Il C. si dedicò anche al cinema e fu art director di film quali Ulisse di M. Camerini (1954), Metti una sera a cena di G. Patroni Griffi (1967) e C’era una volta di F. Rosi (1967). Nel contempo non abbandonò mai la pittura, anche se, negli ultimi anni della sua vita, rimpiangeva di non esservisi dedicato di più; tenne esposizioni personali tra cui una a New York alla Sagittaria Art Gallery nel 1957, dove presentò dipinti con architetture fantastiche.

Si dedicò anche alla progettazione di mobili e all’arredamento, proponendo nuove soluzioni spaziali nella distribuzione tradizionale degli ambienti.

Nella scelta del mobilio e delle rifiniture dimostrò un gusto originale ed eclettico, risultato della sua poliedrica personalità. Amava l’uso di controsoffittature, o pannellature a parete, o gazebo; era affascinato dal Liberty, dallo stile Napoleone III ma soprattutto dai nuovi materiali forniti dall’industria che gli permettevano una grande varietà di soluzioni.

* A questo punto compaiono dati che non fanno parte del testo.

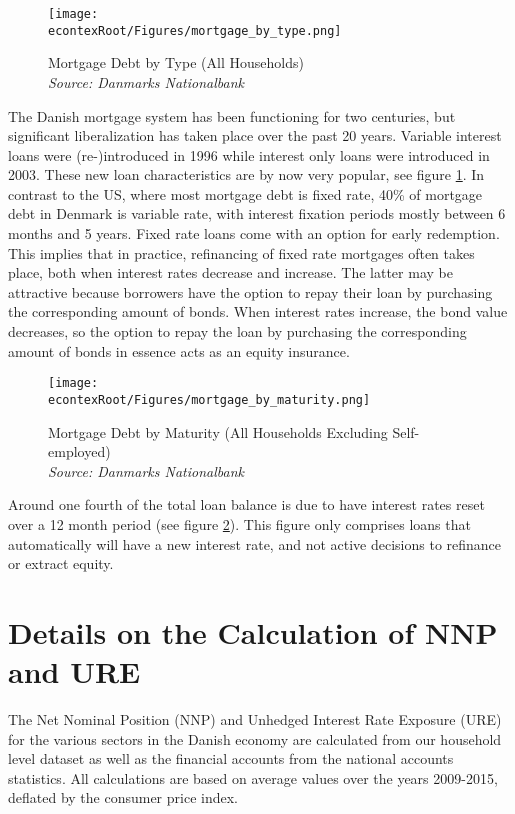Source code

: \documentclass[titlepage]{\econtex}\newcommand{\texname}{ConsumptionHeterogeneity}
\begin{document}
\begin{figure} 
	\begin{centering}
		\texttt{[image: \\econtexRoot/Figures/mortgage\_by\_type.png]} 
		\caption{Mortgage Debt by Type (All Households)
		{\\ \emph{\footnotesize
	{Source: Danmarks Nationalbank}}
	}}
		\label{fig:mortgage_by_type}
	\end{centering}
\end{figure}

The Danish mortgage system has been functioning for two centuries, but significant liberalization has taken place over the past 20 years. Variable interest loans were (re-)introduced in 1996 while interest only loans were introduced in 2003. These new loan characteristics are by now very popular, see figure \ref{fig:mortgage_by_type}. In contrast to the US, where most mortgage debt is fixed rate, 40\% of mortgage debt in Denmark is variable rate, with interest fixation periods mostly between 6 months and 5 years. Fixed rate loans come with an option for early redemption. This implies that in practice, refinancing of fixed rate mortgages often takes place, both when interest rates decrease and increase. The latter may be attractive because borrowers have the option to repay their loan by purchasing the corresponding amount of bonds. When interest rates increase, the bond value decreases, so the option to repay the loan by purchasing the corresponding amount of bonds in essence acts as an equity insurance.  

\begin{figure} 
	\begin{centering}
		\texttt{[image: \\econtexRoot/Figures/mortgage\_by\_maturity.png]} 
		\caption{Mortgage Debt by Maturity (All Households Excluding Self-employed)
		{\\ \emph{\footnotesize
	{Source: Danmarks Nationalbank}}
	}}
		\label{fig:mortgage_by_maturity}
	\end{centering}
\end{figure}

Around one fourth of the total loan balance is due to have interest rates reset over a 12 month period (see figure \ref{fig:mortgage_by_maturity}). This figure only comprises loans that automatically will have a new interest rate, and not active decisions to refinance or extract equity. 

\section{Details on the Calculation of NNP and URE}
\setcounter{figure}{0}   
\setcounter{table}{0} 
\label{URE_NNP_appendix}
The Net Nominal Position (NNP) and Unhedged Interest Rate Exposure (URE) for the various sectors in the Danish economy are calculated from our household level dataset as well as the financial accounts from the national accounts statistics. All calculations are based on average values over the years 2009-2015, deflated by the consumer price index. 
\end{document}
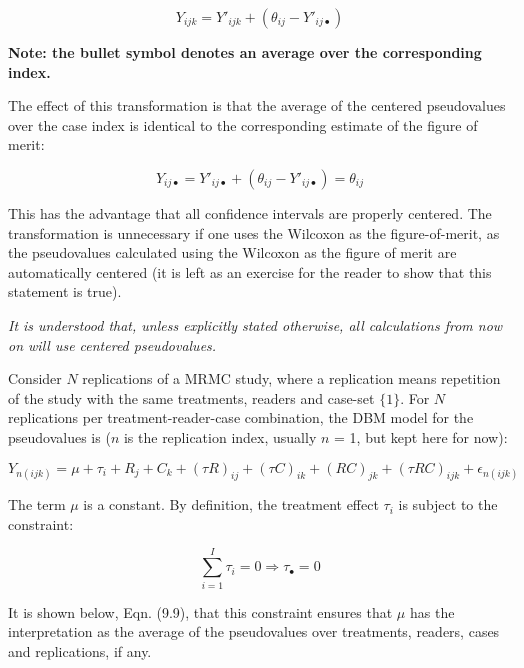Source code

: \documentclass[
]{book}
\begin{document}
\begin{equation}
Y_{ijk}=Y'_{ijk}+\left (\theta_{ij} - Y'_{ij\bullet}  \right )
\label{eq:pValCentered}
\end{equation}

\textbf{Note: the bullet symbol denotes an average over the corresponding index.}

The effect of this transformation is that the average of the centered pseudovalues over the case index is identical to the corresponding estimate of the figure of merit:

\begin{equation}
Y_{ij\bullet}=Y'_{ij\bullet}+\left (\theta_{ij} - Y'_{ij\bullet}  \right )=\theta_{ij}
\label{eq:EffectOfCentering}
\end{equation}

This has the advantage that all confidence intervals are properly centered. The transformation is unnecessary if one uses the Wilcoxon as the figure-of-merit, as the pseudovalues calculated using the Wilcoxon as the figure of merit are automatically centered (it is left as an exercise for the reader to show that this statement is true).

\emph{It is understood that, unless explicitly stated otherwise, all calculations from now on will use centered pseudovalues.}

Consider \(N\) replications of a MRMC study, where a replication means repetition of the study with the same treatments, readers and case-set \(\{1\}\). For \(N\) replications per treatment-reader-case combination, the DBM model for the pseudovalues is (\(n\) is the replication index, usually \(n\) = 1, but kept here for now):

\begin{equation}
Y_{n(ijk)}  = \mu + \tau_i+ R_j + C_k + (\tau R)_{ij}+ (\tau C)_{ik}+ (R C)_{jk} + (\tau RC)_{ijk}+ \epsilon_{n(ijk)} 
\label{eq:SamplingDbmModel}
\end{equation}

The term \(\mu\) is a constant. By definition, the treatment effect \(\tau_i\) is subject to the constraint:

\begin{equation}
\sum_{i=1}^{I}\tau_i=0\Rightarrow \tau_\bullet=0
\label{eq:constraintTau}
\end{equation}

It is shown below, Eqn. (9.9), that this constraint ensures that \(\mu\) has the interpretation as the average of the pseudovalues over treatments, readers, cases and replications, if any.
\end{document}
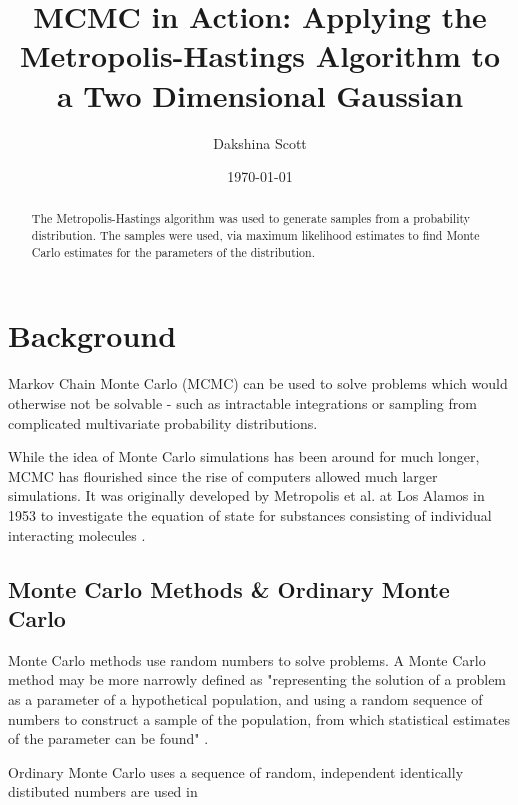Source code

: \documentclass[a4paper,11pt,twoside]{article}
\begin{document}
 
\title{MCMC in Action: Applying the Metropolis-Hastings Algorithm to a Two
Dimensional Gaussian}

\date{\today} 
\author{Dakshina Scott} 
\maketitle

\begin{abstract} 
The Metropolis-Hastings algorithm was used to generate samples from a probability
distribution. The samples were used, via maximum likelihood estimates to
find Monte Carlo estimates for the parameters of the distribution.
\end{abstract}

\tableofcontents

\section{Background} 
Markov Chain Monte Carlo (MCMC) can be used to solve problems which would
otherwise not be solvable - such as intractable integrations or sampling from
complicated multivariate probability distributions.  

While the idea of Monte Carlo simulations has been
around for much longer, MCMC has flourished since the rise of computers allowed
much larger simulations. It was originally developed by Metropolis et al. at Los Alamos in
1953 to investigate the equation of state for substances consisting of
individual interacting molecules \cite{metropolis}.  

\subsection{Monte Carlo Methods \& Ordinary Monte Carlo}
Monte Carlo methods use random numbers to solve problems.  A Monte Carlo method
may be more narrowly defined as
"representing the solution of a problem as a parameter of a hypothetical
population, and using a random sequence of numbers to construct a sample of the
population, from which statistical estimates of the parameter can be found"
\cite{halton}.  

Ordinary Monte Carlo uses a sequence of random, independent identically distibuted
numbers are used in
\end{document}
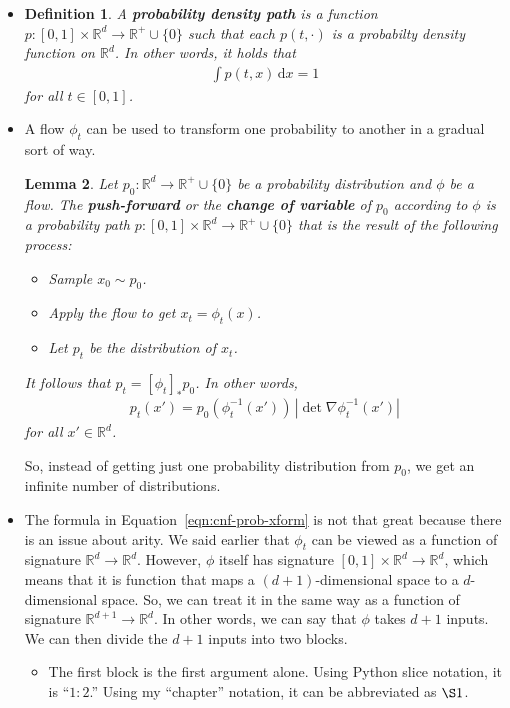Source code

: \documentclass[10pt]{article}
\newtheorem{lemma}{Lemma}
\newtheorem{definition}[lemma]{Definition}
\newcommand{\dee}{\mathrm{d}}
\newcommand{\ra}{\rightarrow}
\newcommand{\Real}{\mathbb{R}}
\begin{document}
\begin{itemize}
  \item \begin{definition} A {\bf probability density path} is a function $p: [0,1] \times \Real^d \rightarrow \Real^{+} \cup \{0\}$ such that each $p(t,\cdot)$ is a probabilty density function on $\Real^d$. In other words, it holds that
    \begin{align*}
      \int p(t,x)\, \dee x = 1
    \end{align*}
    for all $t \in [0,1]$.
    \end{definition}

  \item A flow $\phi_t$ can be used to transform one probability to another in a gradual sort of way.
  \begin{lemma}
    Let $p_0: \Real^d \ra \Real^{+} \cup \{0\}$ be a probability distribution and $\phi$ be a flow. The {\bf push-forward} or the {\bf change of variable} of $p_0$ according to $\phi$ is a probability path $p: [0,1] \times \Real^d \ra \Real^+ \cup \{0\}$ that is the result of the following process:
    \begin{itemize}
      \item Sample $x_0 \sim p_0$.
      \item Apply the flow to get $x_t = \phi_t(x)$.
      \item Let $p_t$ be the distribution of $x_t$.
    \end{itemize}
    It follows that $p_t = [\phi_t]_* p_0$. In other words,
    \begin{align}
      p_t(x') = p_0(\phi_t^{-1}(x'))\, |\det \nabla \phi_t^{-1}(x')| \label{eqn:cnf-prob-xform}
    \end{align}
    for all $x' \in \Real^d$.    
  \end{lemma}
  So, instead of getting just one probability distribution from $p_0$, we get an infinite number of distributions.  

  \item The formula in Equation~\eqref{eqn:cnf-prob-xform} is not that great because there is an issue about arity. We said earlier that $\phi_t$ can be viewed as a function of signature $\Real^d \ra \Real^d$. However, $\phi$ itself has signature $[0,1] \times \Real^{d} \ra \Real^d$, which means that it is function that maps a $(d+1)$-dimensional space to a $d$-dimensional space. So, we can treat it in the same way as a function of signature $\Real^{d+1} \ra \Real^d$. In other words, we can say that $\phi$ takes $d+1$ inputs. We can then divide the $d+1$ inputs into two blocks.
  \begin{itemize}
    \item The first block is the first argument alone. Using Python slice notation, it is ``$1:2$.'' Using my ``chapter'' notation, it can be abbreviated as $\S 1$.
    

\end{itemize}
\end{itemize}
\end{document}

Motivi frequenti nei suoi arredamenti furono gli specchi, che riflettendo la luce creavano differenti angolazioni visuali, e l’inserimento di piante. Arredò numerosi appartamenti a New York e il teatro Sistina, dove al tempo di Ciao Rudy (1966) allesti con grande sfarzo il camerino di M. Mastroianni.

Negli ultimi anni della sua vita seguitò a lavorare con il medesimo entusiasmo e slancio che lo avevano sempre contraddistinto. Morì a Roma il 26 giugno 1983 mentre lavorava alla messa in scena di Bonjour monsieur Molière (Garinei-Terzoli-Vaime) per il Sistina.